And not to nodejs at all. Running a single BEAM vs a single node there is no comparison, the BEAM runs circles around it. With nodejs you can shard it out to multiple running instances to get concurrency better but you run into OS limits far before the workload that the BEAM can handle.
I believe what Overmind meant was that a single request in another language can probably beat Elixir in performance, but Elixirs ability to handle a large amount of requests concurrently means that it'll have better throughput.
For example, if a web request in framework A takes 100ms and framework B takes 200ms, but framework B can handle 4,000 requests concurrently and framework A can handle 1,000 requests concurrently, then framework B will beat framework A in handling 20,000 requests.
framework A - (20,000r / 1,000r) * 100ms = 2,000ms
framework B - (20,000r / 4,000r) * 200ms = 1,000ms
I think this is the best news all week! Congrats to the Elixir team. I love working with Elixir. Hopefully I will be able to contribute to the ecosystem soon. Excited about the future.
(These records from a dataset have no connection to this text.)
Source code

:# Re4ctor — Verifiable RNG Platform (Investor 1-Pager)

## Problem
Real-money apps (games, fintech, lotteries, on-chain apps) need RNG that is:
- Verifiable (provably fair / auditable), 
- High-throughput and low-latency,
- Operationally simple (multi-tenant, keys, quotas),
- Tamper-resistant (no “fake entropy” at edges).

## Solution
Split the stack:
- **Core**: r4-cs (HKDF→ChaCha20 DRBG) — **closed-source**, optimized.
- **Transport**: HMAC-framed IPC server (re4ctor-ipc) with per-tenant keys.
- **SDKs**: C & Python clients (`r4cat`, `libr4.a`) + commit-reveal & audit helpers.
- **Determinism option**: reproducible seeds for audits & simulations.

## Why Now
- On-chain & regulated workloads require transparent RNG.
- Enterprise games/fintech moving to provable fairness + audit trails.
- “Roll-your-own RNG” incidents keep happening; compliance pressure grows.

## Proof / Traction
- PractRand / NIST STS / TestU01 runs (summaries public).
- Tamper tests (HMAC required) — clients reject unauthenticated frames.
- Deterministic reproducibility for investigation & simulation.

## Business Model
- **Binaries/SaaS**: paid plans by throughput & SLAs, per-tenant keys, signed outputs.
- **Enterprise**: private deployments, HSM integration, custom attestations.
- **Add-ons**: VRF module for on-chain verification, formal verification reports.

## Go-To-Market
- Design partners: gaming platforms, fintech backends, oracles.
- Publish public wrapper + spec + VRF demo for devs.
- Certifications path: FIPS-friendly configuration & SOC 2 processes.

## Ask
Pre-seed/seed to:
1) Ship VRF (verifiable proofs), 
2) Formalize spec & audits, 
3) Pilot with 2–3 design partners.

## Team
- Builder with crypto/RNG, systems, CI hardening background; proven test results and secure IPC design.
There's quite a few nifty little things in this one.
I'm not sure I like the child_spec change, personally I like the supervision mode to be explicit when calling children.
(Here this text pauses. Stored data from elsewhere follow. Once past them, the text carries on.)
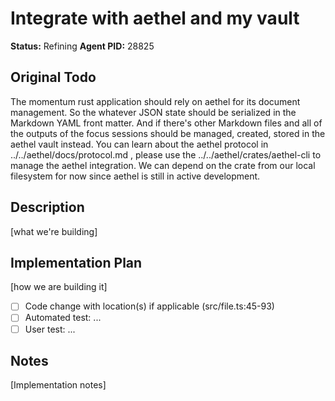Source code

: # Integrate with aethel and my vault

**Status:** Refining
**Agent PID:** 28825

## Original Todo

The momentum rust application should rely on aethel for its document management. So the whatever JSON state should be serialized in the Markdown YAML front matter. And if there's other Markdown files and all of the outputs of the focus sessions should be managed, created, stored in the aethel vault instead. You can learn about the aethel protocol in ../../aethel/docs/protocol.md , please use the ../../aethel/crates/aethel-cli to manage the aethel integration. We can depend on the crate from our local filesystem for now since aethel is still in active development.

## Description

[what we're building]

## Implementation Plan

[how we are building it]

- [ ] Code change with location(s) if applicable (src/file.ts:45-93)
- [ ] Automated test: ...
- [ ] User test: ...

## Notes

[Implementation notes]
I do like the developer tools, the breakpoint support, the UTF8 for atoms (which I'm realizing we may want in our DSL since we're converting user input strings to atoms), and the @impl that allows to explicitly declare which functions are there for an interface.
Overall, it's amazing to be part of the elixir community, rarely have I seen such emulation, positivity, speed of growth, and effectiveness achieved so fast for a language. Congrats @josevalim for bring the power of BEAM through a wonderful syntax!
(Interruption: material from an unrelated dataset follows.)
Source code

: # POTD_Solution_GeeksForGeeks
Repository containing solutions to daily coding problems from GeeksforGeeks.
Congrats on the new release! While this is all great news, it's still quite hard to get a full-time Elixir job outside of US. Kind of like staring at the candy shop display while it's closed. I'm wondering how to make this happen. I'm in a place where Elixir is just not going to happen and seems unreasonable to expect that I'll be able to convince people to switch to it right after joining a new place. Seems like the only option is to find spare time for playing with Elixir, but that proved to be difficult when I need to invested time in a different stack that actually helps me pay the bills.
Congrats to the Elixir core dev team for another fine release. The improvements to iEX's debugging capabilities are going to make a big difference to day-to-day developer UX. Thanks!
What an amazing release! I've never been as excited about a language and its ongoings as I am with Elixir. Thank you Elixir team for creating such a great language and making all of your work so accessable, transparent, and friendly.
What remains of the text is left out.